Every entry that appears below is to be output exactly.
___ Material shown ___
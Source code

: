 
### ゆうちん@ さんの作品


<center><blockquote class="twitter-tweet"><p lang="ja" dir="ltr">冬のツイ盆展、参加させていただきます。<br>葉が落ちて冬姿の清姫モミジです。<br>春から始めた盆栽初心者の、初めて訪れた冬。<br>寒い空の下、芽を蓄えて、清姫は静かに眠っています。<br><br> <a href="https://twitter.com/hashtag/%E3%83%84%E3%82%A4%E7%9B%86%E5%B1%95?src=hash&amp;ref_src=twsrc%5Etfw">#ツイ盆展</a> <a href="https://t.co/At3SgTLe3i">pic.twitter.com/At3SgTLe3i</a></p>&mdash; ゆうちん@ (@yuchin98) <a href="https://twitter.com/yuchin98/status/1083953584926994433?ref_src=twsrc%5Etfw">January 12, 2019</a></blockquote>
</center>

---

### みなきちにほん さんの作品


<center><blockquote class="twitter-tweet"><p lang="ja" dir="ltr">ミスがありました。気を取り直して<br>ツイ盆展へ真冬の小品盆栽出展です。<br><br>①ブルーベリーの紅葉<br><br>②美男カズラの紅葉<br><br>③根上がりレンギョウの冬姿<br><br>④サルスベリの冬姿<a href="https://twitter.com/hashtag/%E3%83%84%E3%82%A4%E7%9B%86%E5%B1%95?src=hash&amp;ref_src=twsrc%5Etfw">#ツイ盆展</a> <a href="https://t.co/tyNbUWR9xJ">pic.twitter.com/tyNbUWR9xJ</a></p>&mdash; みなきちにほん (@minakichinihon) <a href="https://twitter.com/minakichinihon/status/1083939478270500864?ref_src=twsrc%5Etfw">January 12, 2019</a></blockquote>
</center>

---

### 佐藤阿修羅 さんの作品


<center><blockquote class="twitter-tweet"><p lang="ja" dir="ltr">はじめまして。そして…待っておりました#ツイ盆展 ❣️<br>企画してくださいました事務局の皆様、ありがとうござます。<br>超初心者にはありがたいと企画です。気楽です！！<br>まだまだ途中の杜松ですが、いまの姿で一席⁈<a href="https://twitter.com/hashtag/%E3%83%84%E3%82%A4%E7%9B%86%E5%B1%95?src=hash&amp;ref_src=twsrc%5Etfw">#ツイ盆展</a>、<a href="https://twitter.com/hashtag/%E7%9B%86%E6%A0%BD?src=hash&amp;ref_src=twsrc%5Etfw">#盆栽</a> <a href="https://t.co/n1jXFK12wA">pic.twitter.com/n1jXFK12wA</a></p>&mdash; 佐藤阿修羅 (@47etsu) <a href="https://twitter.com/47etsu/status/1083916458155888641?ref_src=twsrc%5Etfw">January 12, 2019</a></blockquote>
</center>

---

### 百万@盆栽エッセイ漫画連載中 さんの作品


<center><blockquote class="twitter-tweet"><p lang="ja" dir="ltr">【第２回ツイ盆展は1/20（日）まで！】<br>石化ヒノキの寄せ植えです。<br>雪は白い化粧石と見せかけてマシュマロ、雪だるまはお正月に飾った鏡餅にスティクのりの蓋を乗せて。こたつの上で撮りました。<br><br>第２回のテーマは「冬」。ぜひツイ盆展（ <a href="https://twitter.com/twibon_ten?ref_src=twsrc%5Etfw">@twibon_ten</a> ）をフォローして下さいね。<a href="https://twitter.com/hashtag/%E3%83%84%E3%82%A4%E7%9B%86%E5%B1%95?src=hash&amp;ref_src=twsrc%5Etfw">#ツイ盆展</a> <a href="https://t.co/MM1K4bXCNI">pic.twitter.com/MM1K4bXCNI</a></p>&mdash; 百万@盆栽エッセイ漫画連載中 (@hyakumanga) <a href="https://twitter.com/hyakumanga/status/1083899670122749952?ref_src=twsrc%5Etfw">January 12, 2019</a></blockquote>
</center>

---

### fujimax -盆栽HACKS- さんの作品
___
**Answer to the problem:**
Source code

: 
### ゆうちん@ さんの作品


<center><blockquote class="twitter-tweet"><p lang="ja" dir="ltr">冬のツイ盆展、参加させていただきます。<br>葉が落ちて冬姿の清姫モミジです。<br>春から始めた盆栽初心者の、初めて訪れた冬。<br>寒い空の下、芽を蓄えて、清姫は静かに眠っています。<br><br> <a href="https://twitter.com/hashtag/%E3%83%84%E3%82%A4%E7%9B%86%E5%B1%95?src=hash&amp;ref_src=twsrc%5Etfw">#ツイ盆展</a> <a href="https://t.co/At3SgTLe3i">pic.twitter.com/At3SgTLe3i</a></p>&mdash; ゆうちん@ (@yuchin98) <a href="https://twitter.com/yuchin98/status/1083953584926994433?ref_src=twsrc%5Etfw">January 12, 2019</a></blockquote>
</center>

---

### みなきちにほん さんの作品


<center><blockquote class="twitter-tweet"><p lang="ja" dir="ltr">ミスがありました。気を取り直して<br>ツイ盆展へ真冬の小品盆栽出展です。<br><br>①ブルーベリーの紅葉<br><br>②美男カズラの紅葉<br><br>③根上がりレンギョウの冬姿<br><br>④サルスベリの冬姿<a href="https://twitter.com/hashtag/%E3%83%84%E3%82%A4%E7%9B%86%E5%B1%95?src=hash&amp;ref_src=twsrc%5Etfw">#ツイ盆展</a> <a href="https://t.co/tyNbUWR9xJ">pic.twitter.com/tyNbUWR9xJ</a></p>&mdash; みなきちにほん (@minakichinihon) <a href="https://twitter.com/minakichinihon/status/1083939478270500864?ref_src=twsrc%5Etfw">January 12, 2019</a></blockquote>
</center>

---

### 佐藤阿修羅 さんの作品


<center><blockquote class="twitter-tweet"><p lang="ja" dir="ltr">はじめまして。そして…待っておりました#ツイ盆展 ❣️<br>企画してくださいました事務局の皆様、ありがとうござます。<br>超初心者にはありがたいと企画です。気楽です！！<br>まだまだ途中の杜松ですが、いまの姿で一席⁈<a href="https://twitter.com/hashtag/%E3%83%84%E3%82%A4%E7%9B%86%E5%B1%95?src=hash&amp;ref_src=twsrc%5Etfw">#ツイ盆展</a>、<a href="https://twitter.com/hashtag/%E7%9B%86%E6%A0%BD?src=hash&amp;ref_src=twsrc%5Etfw">#盆栽</a> <a href="https://t.co/n1jXFK12wA">pic.twitter.com/n1jXFK12wA</a></p>&mdash; 佐藤阿修羅 (@47etsu) <a href="https://twitter.com/47etsu/status/1083916458155888641?ref_src=twsrc%5Etfw">January 12, 2019</a></blockquote>
</center>

---

### 百万@盆栽エッセイ漫画連載中 さんの作品


<center><blockquote class="twitter-tweet"><p lang="ja" dir="ltr">【第２回ツイ盆展は1/20（日）まで！】<br>石化ヒノキの寄せ植えです。<br>雪は白い化粧石と見せかけてマシュマロ、雪だるまはお正月に飾った鏡餅にスティクのりの蓋を乗せて。こたつの上で撮りました。<br><br>第２回のテーマは「冬」。ぜひツイ盆展（ <a href="https://twitter.com/twibon_ten?ref_src=twsrc%5Etfw">@twibon_ten</a> ）をフォローして下さいね。<a href="https://twitter.com/hashtag/%E3%83%84%E3%82%A4%E7%9B%86%E5%B1%95?src=hash&amp;ref_src=twsrc%5Etfw">#ツイ盆展</a> <a href="https://t.co/MM1K4bXCNI">pic.twitter.com/MM1K4bXCNI</a></p>&mdash; 百万@盆栽エッセイ漫画連載中 (@hyakumanga) <a href="https://twitter.com/hyakumanga/status/1083899670122749952?ref_src=twsrc%5Etfw">January 12, 2019</a></blockquote>
</center>

---

### fujimax -盆栽HACKS- さんの作品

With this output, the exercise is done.